_WORK TO BE COMPLETED_:
Transcribe exactly the lines from the first line of the records through the line containing "using string concatenation.</span></span>", and leave out every picture.

*** Opening of EXTRACTED DATA ***

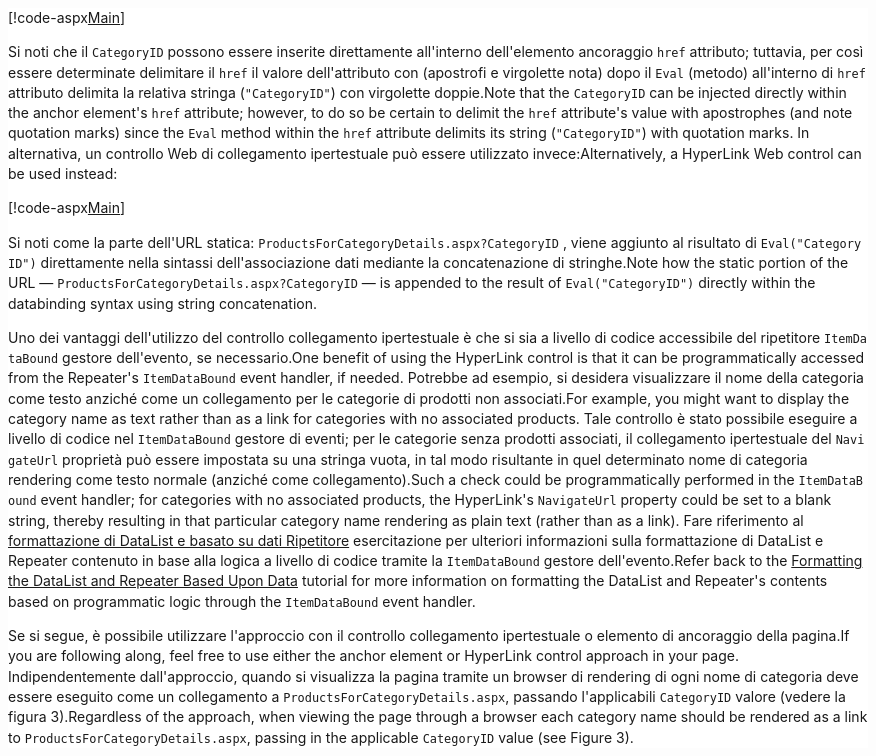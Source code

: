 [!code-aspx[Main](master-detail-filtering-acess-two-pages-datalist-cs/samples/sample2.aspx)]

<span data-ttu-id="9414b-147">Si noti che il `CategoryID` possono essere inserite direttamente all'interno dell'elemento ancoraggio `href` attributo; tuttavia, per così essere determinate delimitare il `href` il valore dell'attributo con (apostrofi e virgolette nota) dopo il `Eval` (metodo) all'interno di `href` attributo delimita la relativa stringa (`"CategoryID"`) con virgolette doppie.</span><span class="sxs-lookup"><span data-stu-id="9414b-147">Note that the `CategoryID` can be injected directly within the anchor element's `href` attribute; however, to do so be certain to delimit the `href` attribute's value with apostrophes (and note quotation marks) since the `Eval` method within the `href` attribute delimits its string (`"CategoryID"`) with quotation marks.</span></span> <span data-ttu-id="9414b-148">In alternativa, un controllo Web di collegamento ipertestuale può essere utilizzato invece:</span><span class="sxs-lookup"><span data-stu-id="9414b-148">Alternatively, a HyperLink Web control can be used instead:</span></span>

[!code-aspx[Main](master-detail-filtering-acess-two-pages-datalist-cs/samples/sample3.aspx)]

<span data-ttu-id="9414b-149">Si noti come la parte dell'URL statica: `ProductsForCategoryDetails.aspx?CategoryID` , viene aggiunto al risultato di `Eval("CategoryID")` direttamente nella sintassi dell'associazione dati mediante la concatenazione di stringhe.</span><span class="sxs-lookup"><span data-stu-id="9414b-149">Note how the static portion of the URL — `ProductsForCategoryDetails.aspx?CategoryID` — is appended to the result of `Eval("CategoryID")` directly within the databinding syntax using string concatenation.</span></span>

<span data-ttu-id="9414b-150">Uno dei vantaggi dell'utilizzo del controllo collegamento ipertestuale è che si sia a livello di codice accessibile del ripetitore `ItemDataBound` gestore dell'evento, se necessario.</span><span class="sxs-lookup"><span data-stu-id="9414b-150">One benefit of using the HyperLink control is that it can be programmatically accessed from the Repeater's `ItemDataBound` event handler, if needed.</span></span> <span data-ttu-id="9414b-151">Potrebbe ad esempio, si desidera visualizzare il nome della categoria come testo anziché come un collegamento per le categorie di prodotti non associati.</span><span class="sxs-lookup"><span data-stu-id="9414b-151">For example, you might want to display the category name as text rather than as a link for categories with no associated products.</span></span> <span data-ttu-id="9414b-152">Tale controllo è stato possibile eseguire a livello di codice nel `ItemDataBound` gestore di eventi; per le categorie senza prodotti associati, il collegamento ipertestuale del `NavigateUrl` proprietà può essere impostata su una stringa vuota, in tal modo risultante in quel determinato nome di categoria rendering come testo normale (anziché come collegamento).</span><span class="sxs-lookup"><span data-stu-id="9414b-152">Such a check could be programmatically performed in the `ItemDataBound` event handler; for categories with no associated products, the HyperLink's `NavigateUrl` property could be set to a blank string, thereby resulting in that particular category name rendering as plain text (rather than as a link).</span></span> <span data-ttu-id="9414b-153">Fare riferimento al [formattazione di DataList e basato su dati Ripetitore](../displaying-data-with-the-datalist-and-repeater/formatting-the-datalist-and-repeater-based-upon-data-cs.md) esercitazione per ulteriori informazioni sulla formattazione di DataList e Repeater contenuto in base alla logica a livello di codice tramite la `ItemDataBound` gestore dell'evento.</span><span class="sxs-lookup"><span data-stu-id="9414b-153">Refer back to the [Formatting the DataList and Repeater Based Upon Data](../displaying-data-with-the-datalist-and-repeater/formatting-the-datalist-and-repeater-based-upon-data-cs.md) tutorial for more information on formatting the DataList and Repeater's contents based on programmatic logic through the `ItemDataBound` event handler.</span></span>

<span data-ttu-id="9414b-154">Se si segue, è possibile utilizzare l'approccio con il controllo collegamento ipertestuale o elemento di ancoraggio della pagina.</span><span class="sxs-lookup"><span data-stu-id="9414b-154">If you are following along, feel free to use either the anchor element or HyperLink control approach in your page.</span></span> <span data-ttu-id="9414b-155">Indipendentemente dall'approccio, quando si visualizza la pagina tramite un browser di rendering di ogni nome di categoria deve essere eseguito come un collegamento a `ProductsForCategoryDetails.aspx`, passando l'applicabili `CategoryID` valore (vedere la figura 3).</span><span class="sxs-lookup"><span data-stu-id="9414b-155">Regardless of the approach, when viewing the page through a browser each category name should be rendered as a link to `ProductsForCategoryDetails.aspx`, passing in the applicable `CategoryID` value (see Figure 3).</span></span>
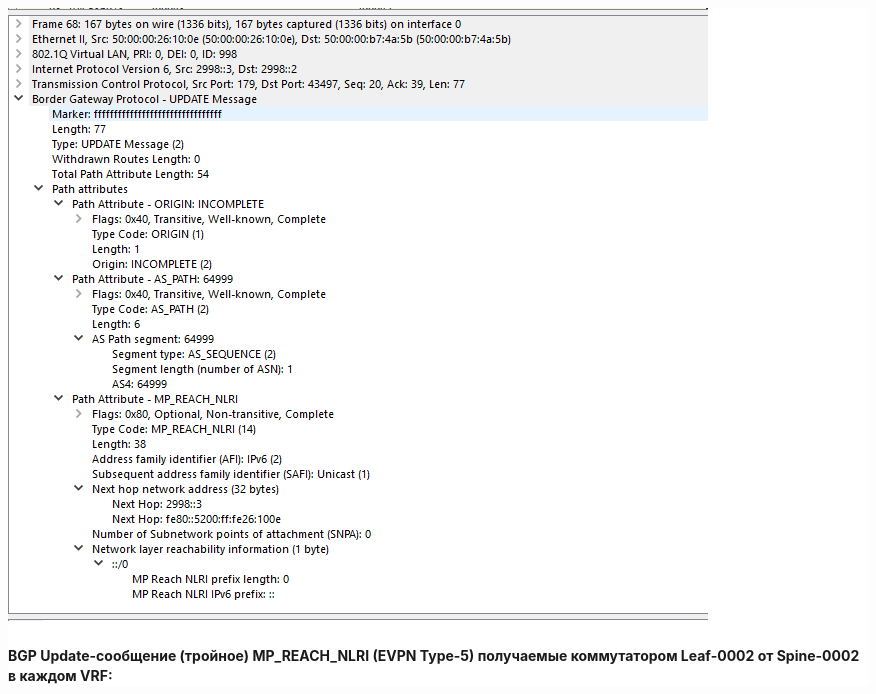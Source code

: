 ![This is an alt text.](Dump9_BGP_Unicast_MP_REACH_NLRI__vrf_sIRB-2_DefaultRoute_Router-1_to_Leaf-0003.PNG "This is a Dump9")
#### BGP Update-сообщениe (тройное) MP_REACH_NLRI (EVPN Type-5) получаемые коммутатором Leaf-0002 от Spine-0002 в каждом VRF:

*** Close of EXTRACTED DATA ***

_RESULT_:
Source code

: [!code-aspx[Main](master-detail-filtering-acess-two-pages-datalist-cs/samples/sample2.aspx)]

<span data-ttu-id="9414b-147">Si noti che il `CategoryID` possono essere inserite direttamente all'interno dell'elemento ancoraggio `href` attributo; tuttavia, per così essere determinate delimitare il `href` il valore dell'attributo con (apostrofi e virgolette nota) dopo il `Eval` (metodo) all'interno di `href` attributo delimita la relativa stringa (`"CategoryID"`) con virgolette doppie.</span><span class="sxs-lookup"><span data-stu-id="9414b-147">Note that the `CategoryID` can be injected directly within the anchor element's `href` attribute; however, to do so be certain to delimit the `href` attribute's value with apostrophes (and note quotation marks) since the `Eval` method within the `href` attribute delimits its string (`"CategoryID"`) with quotation marks.</span></span> <span data-ttu-id="9414b-148">In alternativa, un controllo Web di collegamento ipertestuale può essere utilizzato invece:</span><span class="sxs-lookup"><span data-stu-id="9414b-148">Alternatively, a HyperLink Web control can be used instead:</span></span>

[!code-aspx[Main](master-detail-filtering-acess-two-pages-datalist-cs/samples/sample3.aspx)]

<span data-ttu-id="9414b-149">Si noti come la parte dell'URL statica: `ProductsForCategoryDetails.aspx?CategoryID` , viene aggiunto al risultato di `Eval("CategoryID")` direttamente nella sintassi dell'associazione dati mediante la concatenazione di stringhe.</span><span class="sxs-lookup"><span data-stu-id="9414b-149">Note how the static portion of the URL — `ProductsForCategoryDetails.aspx?CategoryID` — is appended to the result of `Eval("CategoryID")` directly within the databinding syntax using string concatenation.</span></span>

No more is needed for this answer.